Savoir se réinventer
Rattrapé par une réalité qu’elle a, sinon prédit, du moins en partie pronostiqué, Black Mirror tente de se réinventer dans une curieuse saison 6, à la fois fidèle à son ADN et en quête d’un second souffle. Les deux premiers épisodes de cette nouvelle cuvée (qui en compte cinq) imaginent, non sans quelques œillades méta un poil fatigantes, un pendant fictif à Netflix nommé Streamberry, plateforme de streaming tentaculaire qui gouverne les habitudes de consommation de ses millions d’utilisateur·ices.
Dans le premier, la jeune CEO d’une entreprise de tech californienne découvre, horrifiée, qu’une nouvelle série de Streamberry rejoue à l’identique sa vie, au détail près qu’elle est incarnée par Salma Hayek. Intelligences artificielles pernicieuses, collecte de données invisibles, deepfakes indécelables : la résolution de l’épisode, dans la plus pure tradition de la série, empile ses sujets fétiches façon poupées russes, sans néanmoins parvenir à atteindre le vertige qu’elle savait autrefois inoculer.
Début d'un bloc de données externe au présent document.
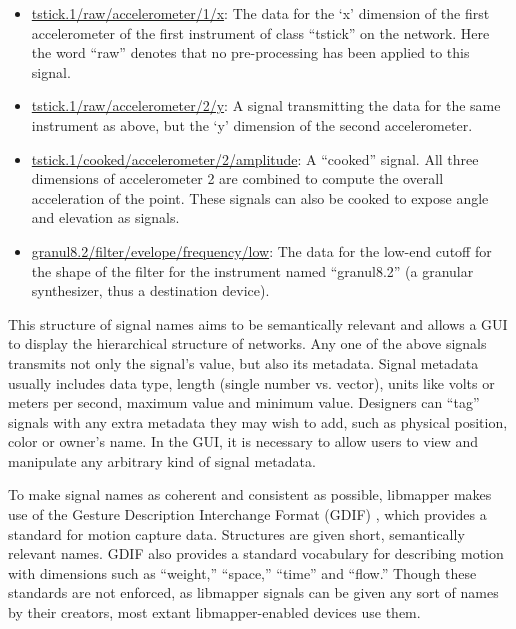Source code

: 	\begin{itemize}
	\item\url{tstick.1/raw/accelerometer/1/x}: The data for the `x' dimension of the first accelerometer of the first instrument of class ``tstick'' on the network. Here the word ``raw'' denotes that no pre-processing has been applied to this signal. 
	\item\url{tstick.1/raw/accelerometer/2/y}: A signal transmitting the data for the same instrument as above, but the `y' dimension of the second accelerometer.
	\item\url{tstick.1/cooked/accelerometer/2/amplitude}: A ``cooked'' signal. All three dimensions of accelerometer 2 are combined to compute the overall acceleration of the point. These signals can also be cooked to expose angle and elevation as signals.
	\item\url{granul8.2/filter/evelope/frequency/low}: The data for the low-end cutoff for the shape of the filter for the instrument named ``granul8.2'' (a granular synthesizer, thus a destination device).
	\end{itemize}

This structure of signal names aims to be semantically relevant and allows a GUI to display the hierarchical structure of networks. Any one of the above signals transmits not only the signal's value, but also its metadata. Signal metadata usually includes data type, length (single number vs. vector), units like volts or meters per second, maximum value and minimum value. Designers can ``tag'' signals with any extra metadata they may wish to add, such as physical position, color or owner's name. In the GUI, it is necessary to allow users to view and manipulate any arbitrary kind of signal metadata.

To make signal names as coherent and consistent as possible, libmapper makes use of the Gesture Description Interchange Format (GDIF) , which provides a standard for motion capture data. Structures are given short, semantically relevant names. GDIF also provides a standard vocabulary for describing motion with dimensions such as ``weight,'' ``space,'' ``time'' and ``flow.'' Though these standards are not enforced, as libmapper signals can be given any sort of names by their creators, most extant libmapper-enabled devices use them.


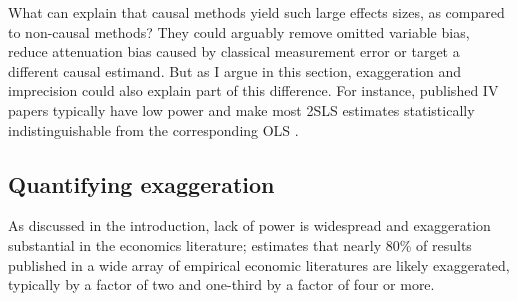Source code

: \documentclass[usletter, 12pt]{article}
\begin{document}
		What can explain that causal methods yield such large effects sizes, as compared to non-causal methods? They could arguably remove omitted variable bias, reduce attenuation bias caused by classical measurement error or target a different causal estimand. But as I argue in this section, exaggeration and imprecision could also explain part of this difference. For instance, published IV papers typically have low power and make most 2SLS estimates statistically indistinguishable from the corresponding OLS \citep{young_consistency_2022}. %
				 
		 
	                \subsection{Quantifying exaggeration}
	                
	                	 	As discussed in the introduction, lack of power is widespread and exaggeration substantial in the economics literature; \cite{ioannidis_power_2017} estimates that nearly 80\% of results published in a wide array of empirical economic literatures are likely exaggerated, typically by a factor of two and one-third by a factor of four or more. %
			
\end{document}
Dans le second, un couple d’apprentis documentaristes se met en tête de réaliser une série true crime sur un fait divers sordide survenu des années plus tôt dans un coin paumé d’Écosse – et Black Mirror d’interroger le rapport trouble, voire abject, qu’entretiennent ces programmes à succès, stars des plateformes de streaming, avec la réalité.
Pour le meilleur et pour le pire
Passé ces deux épisodes vaguement provocateurs, qui égratignent pudiquement Netflix tout en le caressant dans le sens du poil, la série nous assomme d’un quasi-film de 1 h 20 (featuring Josh Hartnett et Aaron Paul), pas inintéressant conceptuellement – avec son histoire d’astronautes en mission spatiale, dont un double androïde d’eux-mêmes et laissé sur Terre pour rester avec leur famille – mais qui s’embourbe dans un final inutilement trash (marque de fabrique du mauvais Brooker), avec deux féminicides franchement dispensables.
Plus curieux, les deux derniers épisodes, dont on taira la teneur exacte, semblent abandonner le concept même de la série – ou le rendre si ténu qu’il en devient inintelligible – en lorgnant vers le fantastique pur, délaissant la dystopie technologique pour une version modernisée de La Quatrième Dimension, le charme désuet en moins. Résultat : une impression de déjà-vu, et un sentiment de hors-sujet.
Si Black Mirror a toujours soufflé le chaud et le froid, alternant le meilleur (San Junipero) et le pire (Crocodile), cette sixième saison entérine le déclin d’une série conjointement prisonnière de son concept, et maladroite dans sa quête de réinvention.